Stored dataset items
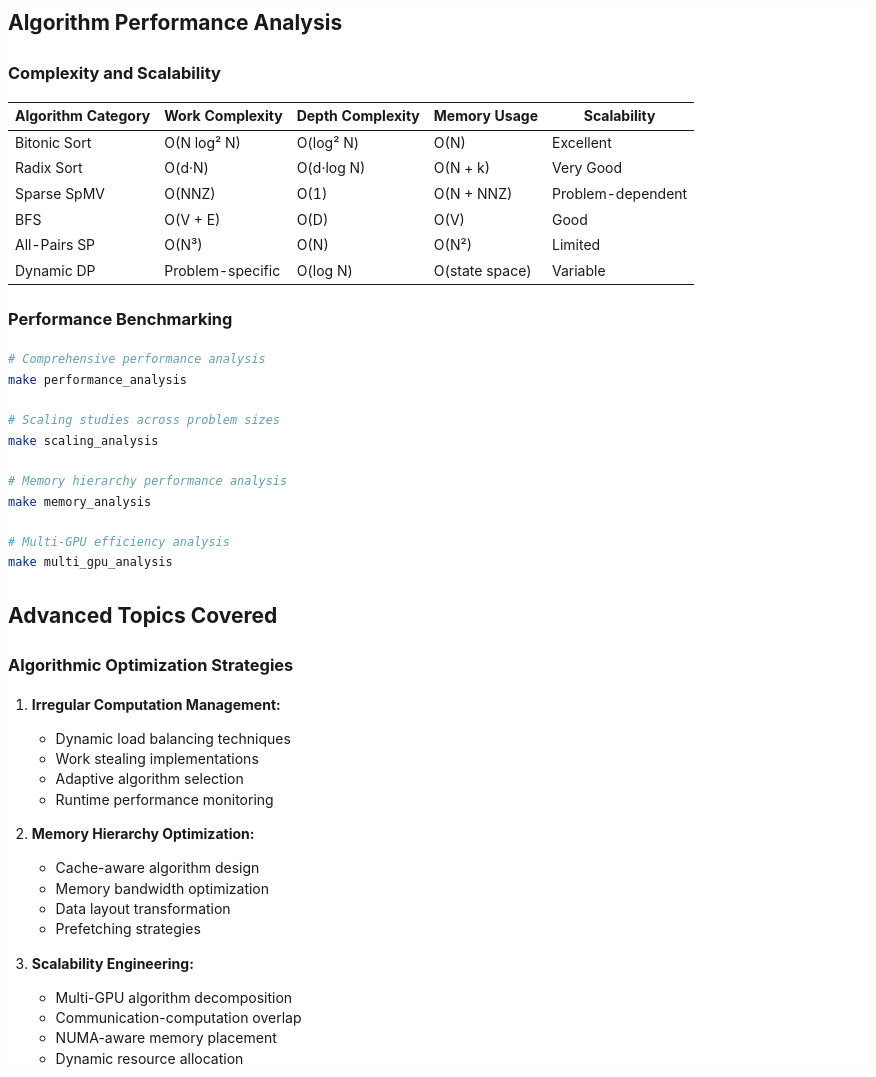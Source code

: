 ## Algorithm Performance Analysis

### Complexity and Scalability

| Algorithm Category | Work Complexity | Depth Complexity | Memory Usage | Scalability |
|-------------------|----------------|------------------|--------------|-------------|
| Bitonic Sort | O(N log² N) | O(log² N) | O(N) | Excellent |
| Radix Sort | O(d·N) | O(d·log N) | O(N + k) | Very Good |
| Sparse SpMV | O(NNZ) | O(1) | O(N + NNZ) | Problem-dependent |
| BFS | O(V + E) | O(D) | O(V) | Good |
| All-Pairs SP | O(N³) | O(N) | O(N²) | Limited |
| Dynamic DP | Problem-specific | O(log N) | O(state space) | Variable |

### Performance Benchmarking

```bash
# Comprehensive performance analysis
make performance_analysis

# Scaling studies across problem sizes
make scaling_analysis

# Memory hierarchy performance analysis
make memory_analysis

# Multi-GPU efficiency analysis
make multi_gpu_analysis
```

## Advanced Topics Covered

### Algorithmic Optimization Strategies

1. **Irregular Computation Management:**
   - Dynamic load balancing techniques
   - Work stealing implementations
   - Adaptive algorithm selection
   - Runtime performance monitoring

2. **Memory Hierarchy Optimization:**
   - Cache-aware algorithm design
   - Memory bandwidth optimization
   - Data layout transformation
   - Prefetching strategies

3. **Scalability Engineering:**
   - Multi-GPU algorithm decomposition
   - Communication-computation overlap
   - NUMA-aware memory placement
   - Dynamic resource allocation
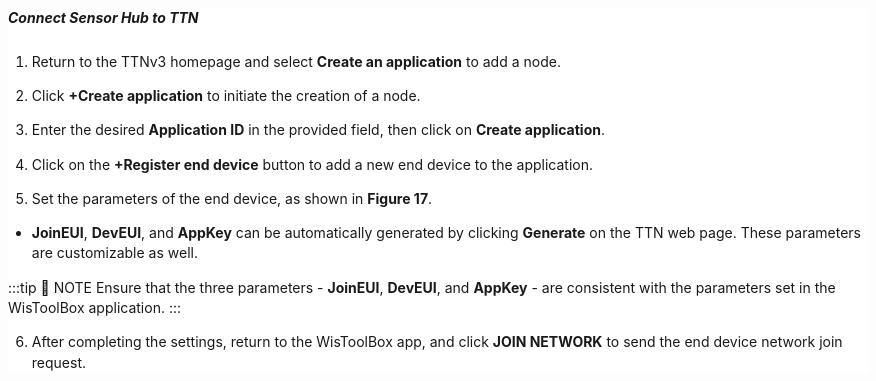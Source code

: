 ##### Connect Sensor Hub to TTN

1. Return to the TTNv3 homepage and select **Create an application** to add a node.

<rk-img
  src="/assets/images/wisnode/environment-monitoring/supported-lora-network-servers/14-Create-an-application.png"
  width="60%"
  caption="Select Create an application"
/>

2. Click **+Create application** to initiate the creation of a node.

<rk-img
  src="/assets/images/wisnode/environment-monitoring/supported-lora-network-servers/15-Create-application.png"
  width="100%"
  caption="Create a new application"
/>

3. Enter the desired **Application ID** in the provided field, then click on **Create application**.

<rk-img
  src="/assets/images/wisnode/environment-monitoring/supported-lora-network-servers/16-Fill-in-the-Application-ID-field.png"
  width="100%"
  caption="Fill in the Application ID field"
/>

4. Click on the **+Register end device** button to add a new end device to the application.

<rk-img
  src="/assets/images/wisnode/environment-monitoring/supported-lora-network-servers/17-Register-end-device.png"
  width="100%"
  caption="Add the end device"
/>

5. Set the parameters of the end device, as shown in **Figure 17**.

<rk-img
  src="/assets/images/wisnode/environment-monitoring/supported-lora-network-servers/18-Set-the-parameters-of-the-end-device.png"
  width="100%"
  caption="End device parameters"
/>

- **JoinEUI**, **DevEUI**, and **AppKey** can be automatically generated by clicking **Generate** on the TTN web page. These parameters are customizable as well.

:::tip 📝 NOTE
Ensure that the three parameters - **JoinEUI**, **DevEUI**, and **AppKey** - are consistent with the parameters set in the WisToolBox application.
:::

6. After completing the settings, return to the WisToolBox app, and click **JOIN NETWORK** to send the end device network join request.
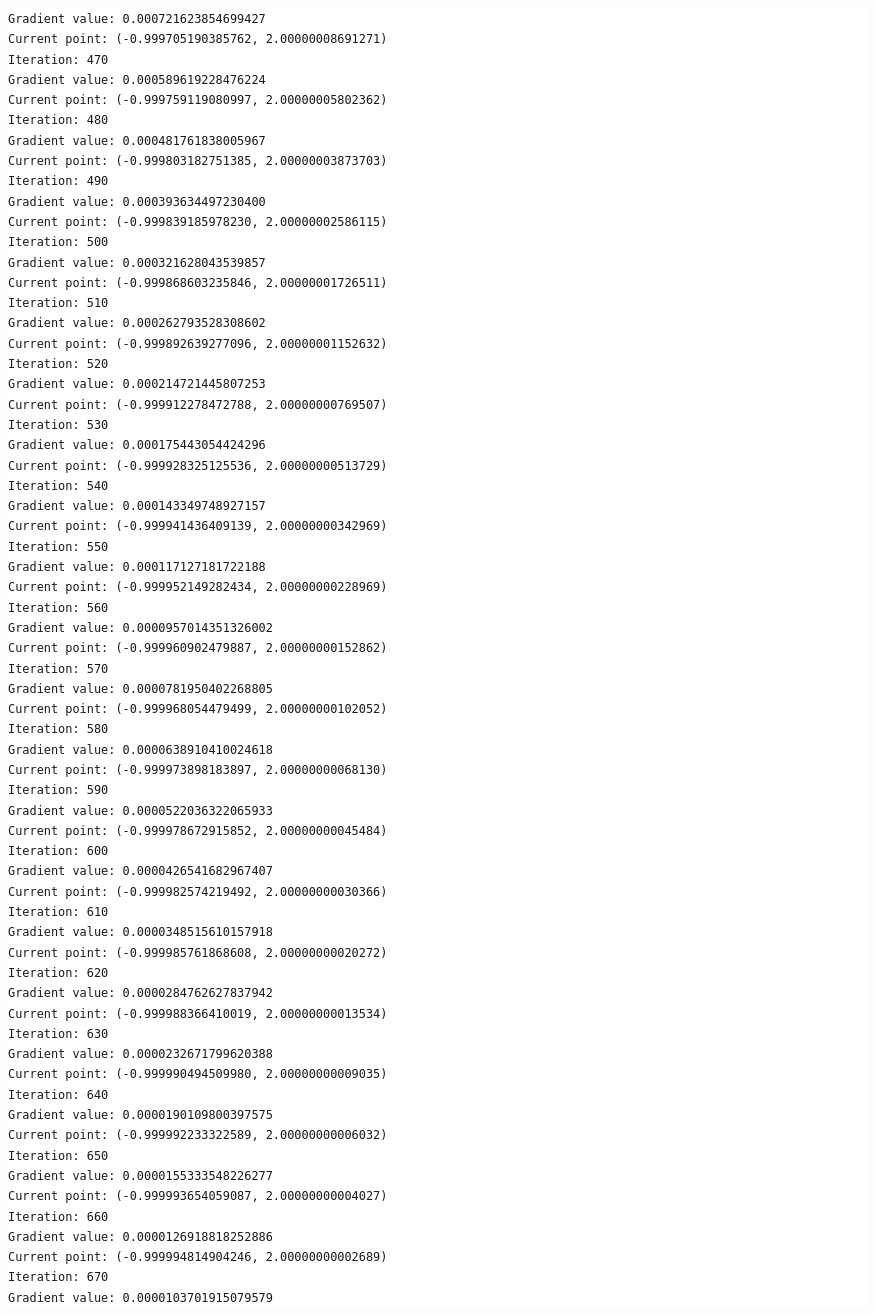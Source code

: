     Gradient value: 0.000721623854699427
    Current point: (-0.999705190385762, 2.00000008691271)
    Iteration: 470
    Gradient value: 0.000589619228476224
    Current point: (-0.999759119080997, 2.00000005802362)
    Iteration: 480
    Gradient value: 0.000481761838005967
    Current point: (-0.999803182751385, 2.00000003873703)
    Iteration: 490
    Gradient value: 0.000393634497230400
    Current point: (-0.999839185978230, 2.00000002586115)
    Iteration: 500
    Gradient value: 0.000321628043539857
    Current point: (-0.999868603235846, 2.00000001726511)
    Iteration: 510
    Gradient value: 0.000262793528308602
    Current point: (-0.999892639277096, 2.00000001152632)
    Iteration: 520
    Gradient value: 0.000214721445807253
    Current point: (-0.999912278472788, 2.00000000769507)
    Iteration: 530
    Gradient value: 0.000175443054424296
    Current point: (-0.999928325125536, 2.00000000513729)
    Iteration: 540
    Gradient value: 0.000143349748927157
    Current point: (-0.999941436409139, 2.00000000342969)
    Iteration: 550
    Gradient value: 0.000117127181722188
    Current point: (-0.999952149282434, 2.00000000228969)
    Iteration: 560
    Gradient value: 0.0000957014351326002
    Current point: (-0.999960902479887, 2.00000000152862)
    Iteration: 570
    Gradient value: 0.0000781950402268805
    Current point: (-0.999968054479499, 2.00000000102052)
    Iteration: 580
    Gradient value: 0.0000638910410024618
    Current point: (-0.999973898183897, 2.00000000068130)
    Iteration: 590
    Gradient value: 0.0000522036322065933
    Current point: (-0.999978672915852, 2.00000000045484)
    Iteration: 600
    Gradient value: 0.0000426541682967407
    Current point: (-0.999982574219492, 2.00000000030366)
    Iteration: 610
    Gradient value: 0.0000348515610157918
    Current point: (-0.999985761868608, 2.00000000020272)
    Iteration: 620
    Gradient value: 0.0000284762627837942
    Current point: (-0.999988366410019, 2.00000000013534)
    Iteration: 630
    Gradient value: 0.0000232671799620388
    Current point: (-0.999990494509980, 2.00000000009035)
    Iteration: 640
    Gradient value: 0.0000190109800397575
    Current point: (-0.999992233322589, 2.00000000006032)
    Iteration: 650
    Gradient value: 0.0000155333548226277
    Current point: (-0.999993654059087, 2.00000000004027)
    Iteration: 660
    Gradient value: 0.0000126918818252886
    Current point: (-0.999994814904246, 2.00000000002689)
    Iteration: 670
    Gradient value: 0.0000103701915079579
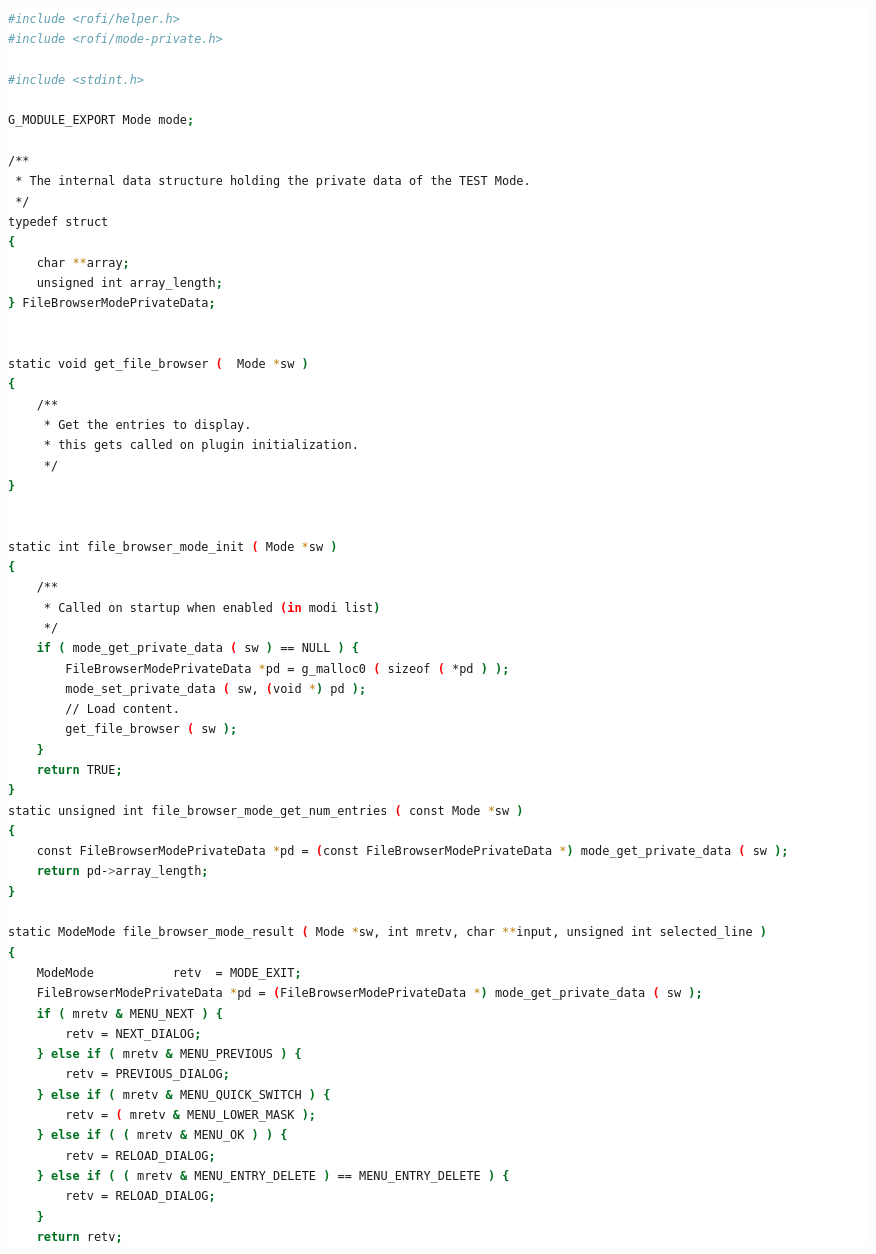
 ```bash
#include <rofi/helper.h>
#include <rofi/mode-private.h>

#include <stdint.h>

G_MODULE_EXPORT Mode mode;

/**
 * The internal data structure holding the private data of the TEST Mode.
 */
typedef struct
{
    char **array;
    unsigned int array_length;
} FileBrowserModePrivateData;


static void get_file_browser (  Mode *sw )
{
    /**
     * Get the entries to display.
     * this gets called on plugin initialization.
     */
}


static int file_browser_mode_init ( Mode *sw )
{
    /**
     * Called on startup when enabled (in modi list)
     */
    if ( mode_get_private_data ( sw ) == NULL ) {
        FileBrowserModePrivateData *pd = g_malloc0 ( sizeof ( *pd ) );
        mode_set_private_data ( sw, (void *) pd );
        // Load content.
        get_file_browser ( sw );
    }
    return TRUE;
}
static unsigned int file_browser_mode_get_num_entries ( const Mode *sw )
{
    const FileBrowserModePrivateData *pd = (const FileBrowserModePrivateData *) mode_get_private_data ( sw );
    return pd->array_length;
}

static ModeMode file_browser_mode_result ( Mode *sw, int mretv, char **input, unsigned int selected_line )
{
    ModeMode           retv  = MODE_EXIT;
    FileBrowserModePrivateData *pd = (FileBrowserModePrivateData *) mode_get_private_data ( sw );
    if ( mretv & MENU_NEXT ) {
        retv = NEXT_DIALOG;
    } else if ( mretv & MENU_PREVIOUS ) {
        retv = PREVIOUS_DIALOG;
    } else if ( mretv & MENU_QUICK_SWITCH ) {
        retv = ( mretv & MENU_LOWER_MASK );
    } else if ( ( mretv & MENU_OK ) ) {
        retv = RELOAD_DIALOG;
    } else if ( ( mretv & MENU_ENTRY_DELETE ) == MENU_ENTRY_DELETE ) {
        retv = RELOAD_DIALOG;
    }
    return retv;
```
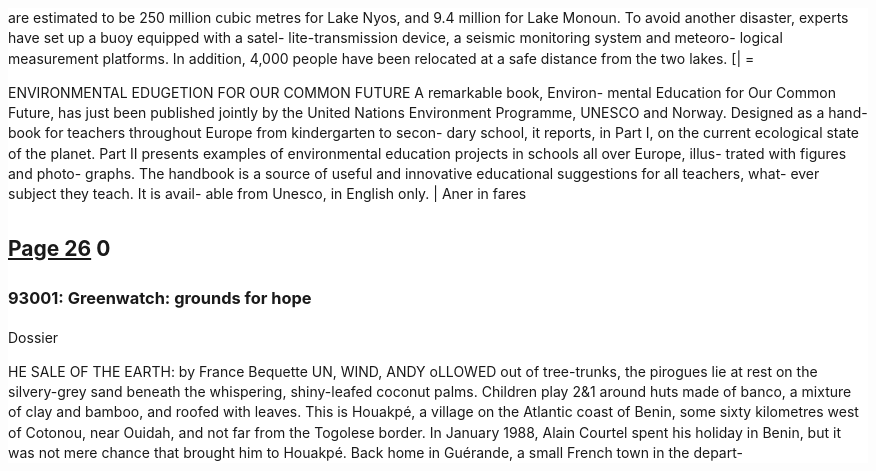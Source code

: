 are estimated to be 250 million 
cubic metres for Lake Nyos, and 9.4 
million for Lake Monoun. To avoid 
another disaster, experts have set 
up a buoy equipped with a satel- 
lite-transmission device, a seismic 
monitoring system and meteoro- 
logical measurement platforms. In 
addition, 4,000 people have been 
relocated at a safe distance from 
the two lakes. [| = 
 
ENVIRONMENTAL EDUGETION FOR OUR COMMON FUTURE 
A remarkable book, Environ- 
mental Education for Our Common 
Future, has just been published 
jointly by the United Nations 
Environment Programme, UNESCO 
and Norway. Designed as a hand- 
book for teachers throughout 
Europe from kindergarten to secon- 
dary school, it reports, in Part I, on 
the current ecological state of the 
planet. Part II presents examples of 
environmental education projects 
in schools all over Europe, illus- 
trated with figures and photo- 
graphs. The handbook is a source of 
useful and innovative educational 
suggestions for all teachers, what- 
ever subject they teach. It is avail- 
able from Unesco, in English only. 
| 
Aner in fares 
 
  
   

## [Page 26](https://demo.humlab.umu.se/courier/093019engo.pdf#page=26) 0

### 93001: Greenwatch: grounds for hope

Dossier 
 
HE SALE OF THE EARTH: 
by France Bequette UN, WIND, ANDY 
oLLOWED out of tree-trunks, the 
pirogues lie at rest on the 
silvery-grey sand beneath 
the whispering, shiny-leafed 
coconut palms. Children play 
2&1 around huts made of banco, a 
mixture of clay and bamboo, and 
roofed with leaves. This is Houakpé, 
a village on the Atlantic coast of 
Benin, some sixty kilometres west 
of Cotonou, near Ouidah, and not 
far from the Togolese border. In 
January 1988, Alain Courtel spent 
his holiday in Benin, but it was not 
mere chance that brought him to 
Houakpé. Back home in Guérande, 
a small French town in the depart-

▶ **INSTRUCTIONS TO FOLLOW**: Look above for the line with "Very Good |" and the line with "O(N²) | Limited |"; transcribe both and all lines in between, exactly, and nothing else.

▶ **ANSWER TO THIS EXERCISE**:
| Radix Sort | O(d·N) | O(d·log N) | O(N + k) | Very Good |
| Sparse SpMV | O(NNZ) | O(1) | O(N + NNZ) | Problem-dependent |
| BFS | O(V + E) | O(D) | O(V) | Good |
| All-Pairs SP | O(N³) | O(N) | O(N²) | Limited |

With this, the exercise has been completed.